REQUIRED WORK:
Could you please return each line of the data that has the word "probability"?

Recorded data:
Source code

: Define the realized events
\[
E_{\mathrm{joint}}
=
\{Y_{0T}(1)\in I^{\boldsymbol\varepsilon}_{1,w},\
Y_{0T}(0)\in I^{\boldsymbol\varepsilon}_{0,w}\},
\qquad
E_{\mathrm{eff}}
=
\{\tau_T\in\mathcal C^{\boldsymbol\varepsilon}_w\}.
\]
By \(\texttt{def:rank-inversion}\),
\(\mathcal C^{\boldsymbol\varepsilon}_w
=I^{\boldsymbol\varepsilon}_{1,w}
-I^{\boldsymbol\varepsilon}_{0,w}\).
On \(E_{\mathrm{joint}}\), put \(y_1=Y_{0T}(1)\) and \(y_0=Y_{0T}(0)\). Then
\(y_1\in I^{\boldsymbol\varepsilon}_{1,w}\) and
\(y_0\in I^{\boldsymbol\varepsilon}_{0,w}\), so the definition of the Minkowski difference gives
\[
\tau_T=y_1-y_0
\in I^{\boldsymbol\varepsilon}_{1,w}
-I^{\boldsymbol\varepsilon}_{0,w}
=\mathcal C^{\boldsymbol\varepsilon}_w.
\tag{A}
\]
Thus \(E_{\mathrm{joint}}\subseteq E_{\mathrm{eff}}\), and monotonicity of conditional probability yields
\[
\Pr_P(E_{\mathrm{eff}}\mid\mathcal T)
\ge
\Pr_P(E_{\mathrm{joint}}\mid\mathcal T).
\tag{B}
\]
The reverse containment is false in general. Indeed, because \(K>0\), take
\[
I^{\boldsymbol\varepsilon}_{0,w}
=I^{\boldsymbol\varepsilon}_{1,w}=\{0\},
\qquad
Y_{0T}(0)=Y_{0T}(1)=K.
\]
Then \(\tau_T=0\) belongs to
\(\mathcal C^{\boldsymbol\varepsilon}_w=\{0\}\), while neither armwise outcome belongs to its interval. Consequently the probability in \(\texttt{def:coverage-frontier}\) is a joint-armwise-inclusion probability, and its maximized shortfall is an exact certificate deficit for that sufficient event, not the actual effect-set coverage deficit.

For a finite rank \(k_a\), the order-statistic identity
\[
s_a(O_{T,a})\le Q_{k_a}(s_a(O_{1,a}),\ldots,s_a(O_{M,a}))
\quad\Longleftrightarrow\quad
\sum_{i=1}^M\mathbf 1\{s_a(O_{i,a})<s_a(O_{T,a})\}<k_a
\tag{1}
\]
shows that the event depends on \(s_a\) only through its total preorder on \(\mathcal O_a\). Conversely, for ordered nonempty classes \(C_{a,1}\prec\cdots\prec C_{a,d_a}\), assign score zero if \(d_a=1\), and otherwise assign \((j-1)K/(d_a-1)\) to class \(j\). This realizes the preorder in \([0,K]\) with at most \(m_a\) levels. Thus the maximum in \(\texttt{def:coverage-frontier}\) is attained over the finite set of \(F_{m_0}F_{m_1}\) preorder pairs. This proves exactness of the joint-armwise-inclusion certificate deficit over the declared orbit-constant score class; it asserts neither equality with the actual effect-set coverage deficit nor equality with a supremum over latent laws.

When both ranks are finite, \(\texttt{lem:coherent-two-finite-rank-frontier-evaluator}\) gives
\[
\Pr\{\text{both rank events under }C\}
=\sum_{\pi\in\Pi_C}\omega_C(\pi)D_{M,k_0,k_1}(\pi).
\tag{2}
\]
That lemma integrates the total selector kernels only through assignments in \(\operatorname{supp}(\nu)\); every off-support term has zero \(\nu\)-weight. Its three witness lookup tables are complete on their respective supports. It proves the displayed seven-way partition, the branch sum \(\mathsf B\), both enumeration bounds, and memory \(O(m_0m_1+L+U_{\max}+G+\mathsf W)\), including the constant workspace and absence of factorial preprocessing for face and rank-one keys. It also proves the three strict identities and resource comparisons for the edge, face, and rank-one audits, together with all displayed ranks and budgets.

SOLUTION TO THIS PROBLEM:
Thus \(E_{\mathrm{joint}}\subseteq E_{\mathrm{eff}}\), and monotonicity of conditional probability yields
\(\mathcal C^{\boldsymbol\varepsilon}_w=\{0\}\), while neither armwise outcome belongs to its interval. Consequently the probability in \(\texttt{def:coverage-frontier}\) is a joint-armwise-inclusion probability, and its maximized shortfall is an exact certificate deficit for that sufficient event, not the actual effect-set coverage deficit.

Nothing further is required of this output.